ACTIVITY »
Images are to be omitted, and the rest of the records reproduced exactly.

PROVIDED RECORDS »
BEGIN

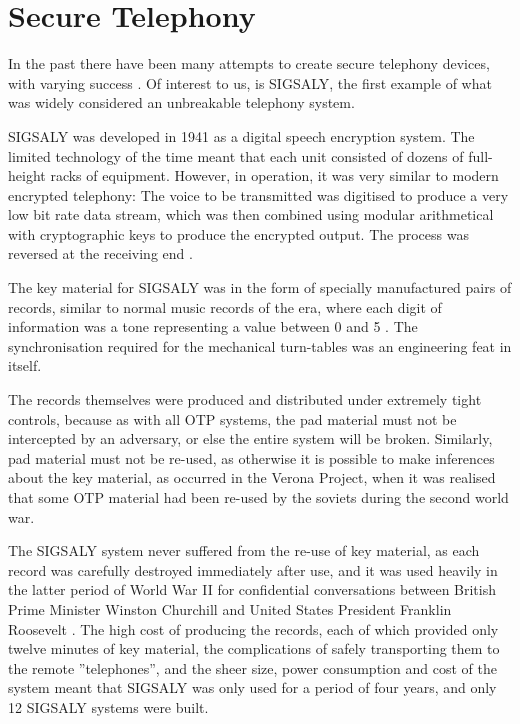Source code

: 
\section{Secure Telephony}
\label{chap2sec6}

	In the past there have been many attempts to create secure telephony devices, with varying success \citep{RN30}.
        Of interest to us, is SIGSALY, the first example of what was widely considered an unbreakable telephony system.
        
	SIGSALY was developed in 1941 as a digital speech encryption system.
        The limited technology of the time meant that each unit consisted of dozens of full-height racks of equipment.
        However, in operation, it was very similar to modern encrypted telephony:
        The voice to be transmitted was digitised to produce a very low bit rate data stream, which was then combined using modular arithmetical with cryptographic keys to produce the encrypted output. The process was reversed at the receiving end \citep{bennett1983secret,RN21}.

        The key material for SIGSALY was in the form of specially manufactured pairs of records, similar to normal music records of the era, where each digit of information was a tone representing a value between 0 and 5 \citep{bennett1983secret}.  The synchronisation required for the mechanical turn-tables was an engineering feat in itself.
        
        The records themselves were produced and distributed under extremely tight controls, because as with all OTP systems, the pad material must not be intercepted by an adversary, or else the entire system will be broken.
        Similarly, pad material must not be re-used, as otherwise it is possible to make inferences about the key material, as occurred in the Verona Project, when it was realised that some OTP material had been re-used by the soviets during the second world war\citep{cohen1997venona,mcgrew2002counter}.

        The SIGSALY system never suffered from the re-use of key material, as each record was carefully destroyed immediately after use,
        and it was used heavily in the latter period of World War II for confidential conversations between British Prime Minister Winston Churchill and United States President Franklin Roosevelt \citep{RN21}.
        The high cost of producing the records, each of which provided only twelve minutes of key material, the complications of safely transporting them to the remote ''telephones'', and the sheer size, power consumption and cost of the system meant that SIGSALY was only used for a period of four years, and only 12 SIGSALY systems were built\citep{RN21}.
    
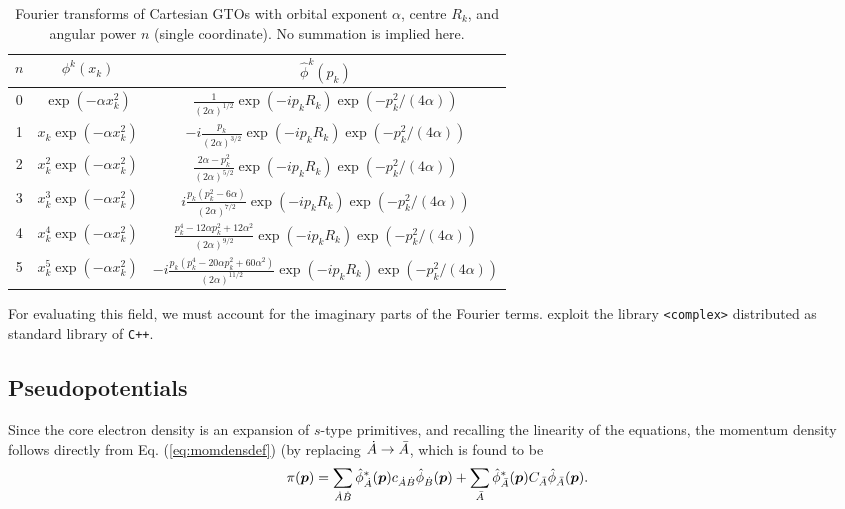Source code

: \begin{table}[ht!]
\begin{center}
\begin{tabular}{||c|c|c||}
\hline
\hline
   $n$ & $\phi^k(x_k)$ & $\hat{\phi}^k(p_k)$\\
\hline
   0 & $\exp(-\alpha x_k^2)$  & $\frac{1}{(2\alpha)^{1/2}}\exp(-ip_kR_k)\exp(-p_k^2/(4\alpha))$ \\
\hline
   1 & $x_k\exp(-\alpha x_k^2)$ & $-i\frac{p_k}{(2\alpha)^{3/2}}\exp(-ip_kR_k)\exp(-p_k^2/(4\alpha))$\\
\hline
   2 & $x_k^2\exp(-\alpha x_k^2)$ & $\frac{2\alpha-p_k^2}{(2\alpha)^{5/2}}\exp(-ip_kR_k)\exp(-p_k^2/(4\alpha))$ \\
\hline
   3 & $x_k^3\exp(-\alpha x_k^2)$ & $i\frac{p_k(p_k^2-6\alpha)}{(2\alpha)^{7/2}}\exp(-ip_kR_k)\exp(-p_k^2/(4\alpha))$ \\
\hline
   4 & $x_k^4\exp(-\alpha x_k^2)$ & $\frac{p_k^4-12\alpha p_k^2+12\alpha^2}{(2\alpha)^{9/2}}\exp(-ip_kR_k)\exp(-p_k^2/(4\alpha))$ \\
   \hline
   5 & $x_k^5\exp(-\alpha x_k^2)$ & $-i\frac{p_k(p_k^4-20\alpha p_k^2+60\alpha^2)}{(2\alpha)^{11/2}}\exp(-ip_kR_k)\exp(-p_k^2/(4\alpha))$ \\
\hline
\hline
\end{tabular}
\caption{Fourier transforms of Cartesian GTOs with orbital exponent $\alpha$, centre $R_k$, and angular power $n$ (single coordinate). No summation is implied here.}\label{tab:momdensang}
\end{center}
\end{table}

For evaluating this field, we must account for the imaginary parts of the Fourier terms. \DTK{} exploit the library \texttt{<complex>} distributed as standard library of \texttt{C++}. 

\subsection{Pseudopotentials}

Since the core electron density is an expansion of $s$-type primitives, and recalling
the linearity of the equations, the momentum density follows directly from Eq.
(\ref{eq:momdensdef}) (by replacing $\dot{A}\to\bar{A}$, which is found to be
%
\begin{equation}%
  \pi(\boldsymbol{p})=\sum_{\dA\dB}
   \hat{\phi}_{\dA}^*(\boldsymbol{p})c_{\dA\dB}\hat{\phi}_{\dB}(\boldsymbol{p})+
   \sum_{\bA}
   \hat{\phi}_{\bA}^*(\boldsymbol{p})C_{\bA}\hat{\phi}_{\bA}(\boldsymbol{p}).
\end{equation}
%


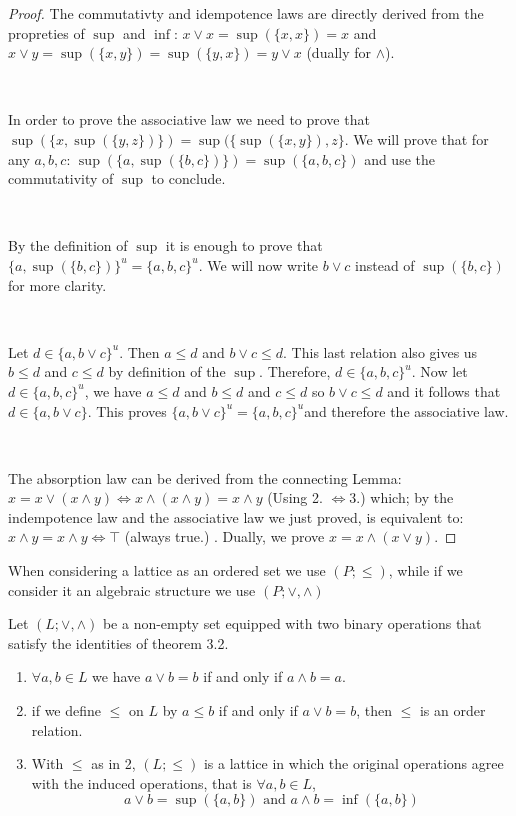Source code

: \begin{proof} The commutativty and idempotence laws are directly derived from
the propreties of $\sup$ and $\inf$: $x \lor x = \sup(\{x,x\}) = x$ and $x \lor
y = \sup(\{x,y\}) = \sup(\{y,x\}) = y \lor x$ (dually for $\land$).

	\

	In order to prove the associative law we need to prove that $\sup(\{x,
\sup(\{y,z\})\}) = \sup(\{\sup(\{x,y\}), z\}$. We will prove that for any
$a,b,c$: $\sup(\{a,\sup(\{b,c\})\}) = \sup(\{a,b,c\})$ and use the commutativity
of $\sup$ to conclude.

	\

	By the definition of $\sup$ it is enough to prove that $\{a,
\sup(\{b,c\})\}^u =\{a,b,c\}^u$. We will now write $b \lor c$ instead of
$\sup(\{b,c\})$ for more clarity.

	\

	Let $d \in\{a, b \lor c\}^u$. Then $a \leq d$ and $b \lor c \leq d$. This
last relation also gives us $b \leq d$ and $c \leq d$ by definition of the
$\sup$. Therefore, $d \in\{a,b,c\}^u$. Now let $d \in\{a,b,c\}^u$, we have $a
\leq d$ and $b \leq d$ and $c \leq d$ so $b \lor c\leq d$ and it follows that $d
\in\{a, b \lor c\}$. This proves $\{a,b \lor c\}^u =\{a,b,c\}^u$and therefore
the associative law.

	\

	The absorption law can be derived from the connecting Lemma: $x = x \lor (x
\land y) \Leftrightarrow x \land (x \land y) = x \land y$ (Using
2. $\Leftrightarrow 3.$) which; by the indempotence law and the associative law
we just proved, is equivalent to: $x \land y = x \land y\Leftrightarrow \top$
(always true.) . Dually, we prove $x = x \land (x \lor y)$.
\end{proof}

\begin{notation} When considering a lattice as an ordered set we use $(P;
\leq)$, while if we consider it an algebraic structure we use $(P; \lor, \land)$
\end{notation}

\begin{theorem} Let $(L;\lor,\land)$ be a non-empty set equipped with two binary
operations that satisfy the identities of theorem 3.2.
\begin{enumerate}
\item $\forall a,b \in L$ we have $a \lor b = b$ if and only if $a \land b = a$.
\item if we define $\leq$ on $L$ by $a \leq b$ if and only if $a \lor b = b$,
then $\leq$ is an order relation.
\item With $\leq$ as in 2, $(L;\leq)$ is a lattice in which the original
operations agree with the induced operations, that is $\forall a,b \in L$,
\begin{equation*} a \lor b = \sup(\{a,b\}) \text{ and } a \land b =
\inf(\{a,b\})
\end{equation*}
\end{enumerate}
\end{theorem}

END

ANSWER SPACE »
Source code

: 
\section{Secure Telephony}
\label{chap2sec6}

	In the past there have been many attempts to create secure telephony devices, with varying success \citep{RN30}.
        Of interest to us, is SIGSALY, the first example of what was widely considered an unbreakable telephony system.
        
	SIGSALY was developed in 1941 as a digital speech encryption system.
        The limited technology of the time meant that each unit consisted of dozens of full-height racks of equipment.
        However, in operation, it was very similar to modern encrypted telephony:
        The voice to be transmitted was digitised to produce a very low bit rate data stream, which was then combined using modular arithmetical with cryptographic keys to produce the encrypted output. The process was reversed at the receiving end \citep{bennett1983secret,RN21}.

        The key material for SIGSALY was in the form of specially manufactured pairs of records, similar to normal music records of the era, where each digit of information was a tone representing a value between 0 and 5 \citep{bennett1983secret}.  The synchronisation required for the mechanical turn-tables was an engineering feat in itself.
        
        The records themselves were produced and distributed under extremely tight controls, because as with all OTP systems, the pad material must not be intercepted by an adversary, or else the entire system will be broken.
        Similarly, pad material must not be re-used, as otherwise it is possible to make inferences about the key material, as occurred in the Verona Project, when it was realised that some OTP material had been re-used by the soviets during the second world war\citep{cohen1997venona,mcgrew2002counter}.

        The SIGSALY system never suffered from the re-use of key material, as each record was carefully destroyed immediately after use,
        and it was used heavily in the latter period of World War II for confidential conversations between British Prime Minister Winston Churchill and United States President Franklin Roosevelt \citep{RN21}.
        The high cost of producing the records, each of which provided only twelve minutes of key material, the complications of safely transporting them to the remote ''telephones'', and the sheer size, power consumption and cost of the system meant that SIGSALY was only used for a period of four years, and only 12 SIGSALY systems were built\citep{RN21}.
    
Source code

: \begin{table}[ht!]
\begin{center}
\begin{tabular}{||c|c|c||}
\hline
\hline
   $n$ & $\phi^k(x_k)$ & $\hat{\phi}^k(p_k)$\\
\hline
   0 & $\exp(-\alpha x_k^2)$  & $\frac{1}{(2\alpha)^{1/2}}\exp(-ip_kR_k)\exp(-p_k^2/(4\alpha))$ \\
\hline
   1 & $x_k\exp(-\alpha x_k^2)$ & $-i\frac{p_k}{(2\alpha)^{3/2}}\exp(-ip_kR_k)\exp(-p_k^2/(4\alpha))$\\
\hline
   2 & $x_k^2\exp(-\alpha x_k^2)$ & $\frac{2\alpha-p_k^2}{(2\alpha)^{5/2}}\exp(-ip_kR_k)\exp(-p_k^2/(4\alpha))$ \\
\hline
   3 & $x_k^3\exp(-\alpha x_k^2)$ & $i\frac{p_k(p_k^2-6\alpha)}{(2\alpha)^{7/2}}\exp(-ip_kR_k)\exp(-p_k^2/(4\alpha))$ \\
\hline
   4 & $x_k^4\exp(-\alpha x_k^2)$ & $\frac{p_k^4-12\alpha p_k^2+12\alpha^2}{(2\alpha)^{9/2}}\exp(-ip_kR_k)\exp(-p_k^2/(4\alpha))$ \\
   \hline
   5 & $x_k^5\exp(-\alpha x_k^2)$ & $-i\frac{p_k(p_k^4-20\alpha p_k^2+60\alpha^2)}{(2\alpha)^{11/2}}\exp(-ip_kR_k)\exp(-p_k^2/(4\alpha))$ \\
\hline
\hline
\end{tabular}
\caption{Fourier transforms of Cartesian GTOs with orbital exponent $\alpha$, centre $R_k$, and angular power $n$ (single coordinate). No summation is implied here.}\label{tab:momdensang}
\end{center}
\end{table}

For evaluating this field, we must account for the imaginary parts of the Fourier terms. \DTK{} exploit the library \texttt{<complex>} distributed as standard library of \texttt{C++}. 

\subsection{Pseudopotentials}

Since the core electron density is an expansion of $s$-type primitives, and recalling
the linearity of the equations, the momentum density follows directly from Eq.
(\ref{eq:momdensdef}) (by replacing $\dot{A}\to\bar{A}$, which is found to be
%
\begin{equation}%
  \pi(\boldsymbol{p})=\sum_{\dA\dB}
   \hat{\phi}_{\dA}^*(\boldsymbol{p})c_{\dA\dB}\hat{\phi}_{\dB}(\boldsymbol{p})+
   \sum_{\bA}
   \hat{\phi}_{\bA}^*(\boldsymbol{p})C_{\bA}\hat{\phi}_{\bA}(\boldsymbol{p}).
\end{equation}
%


Source code

: \begin{proof} The commutativty and idempotence laws are directly derived from
the propreties of $\sup$ and $\inf$: $x \lor x = \sup(\{x,x\}) = x$ and $x \lor
y = \sup(\{x,y\}) = \sup(\{y,x\}) = y \lor x$ (dually for $\land$).

	\

	In order to prove the associative law we need to prove that $\sup(\{x,
\sup(\{y,z\})\}) = \sup(\{\sup(\{x,y\}), z\}$. We will prove that for any
$a,b,c$: $\sup(\{a,\sup(\{b,c\})\}) = \sup(\{a,b,c\})$ and use the commutativity
of $\sup$ to conclude.

	\

	By the definition of $\sup$ it is enough to prove that $\{a,
\sup(\{b,c\})\}^u =\{a,b,c\}^u$. We will now write $b \lor c$ instead of
$\sup(\{b,c\})$ for more clarity.

	\

	Let $d \in\{a, b \lor c\}^u$. Then $a \leq d$ and $b \lor c \leq d$. This
last relation also gives us $b \leq d$ and $c \leq d$ by definition of the
$\sup$. Therefore, $d \in\{a,b,c\}^u$. Now let $d \in\{a,b,c\}^u$, we have $a
\leq d$ and $b \leq d$ and $c \leq d$ so $b \lor c\leq d$ and it follows that $d
\in\{a, b \lor c\}$. This proves $\{a,b \lor c\}^u =\{a,b,c\}^u$and therefore
the associative law.

	\

	The absorption law can be derived from the connecting Lemma: $x = x \lor (x
\land y) \Leftrightarrow x \land (x \land y) = x \land y$ (Using
2. $\Leftrightarrow 3.$) which; by the indempotence law and the associative law
we just proved, is equivalent to: $x \land y = x \land y\Leftrightarrow \top$
(always true.) . Dually, we prove $x = x \land (x \lor y)$.
\end{proof}

\begin{notation} When considering a lattice as an ordered set we use $(P;
\leq)$, while if we consider it an algebraic structure we use $(P; \lor, \land)$
\end{notation}

\begin{theorem} Let $(L;\lor,\land)$ be a non-empty set equipped with two binary
operations that satisfy the identities of theorem 3.2.
\begin{enumerate}
\item $\forall a,b \in L$ we have $a \lor b = b$ if and only if $a \land b = a$.
\item if we define $\leq$ on $L$ by $a \leq b$ if and only if $a \lor b = b$,
then $\leq$ is an order relation.
\item With $\leq$ as in 2, $(L;\leq)$ is a lattice in which the original
operations agree with the induced operations, that is $\forall a,b \in L$,
\begin{equation*} a \lor b = \sup(\{a,b\}) \text{ and } a \land b =
\inf(\{a,b\})
\end{equation*}
\end{enumerate}
\end{theorem}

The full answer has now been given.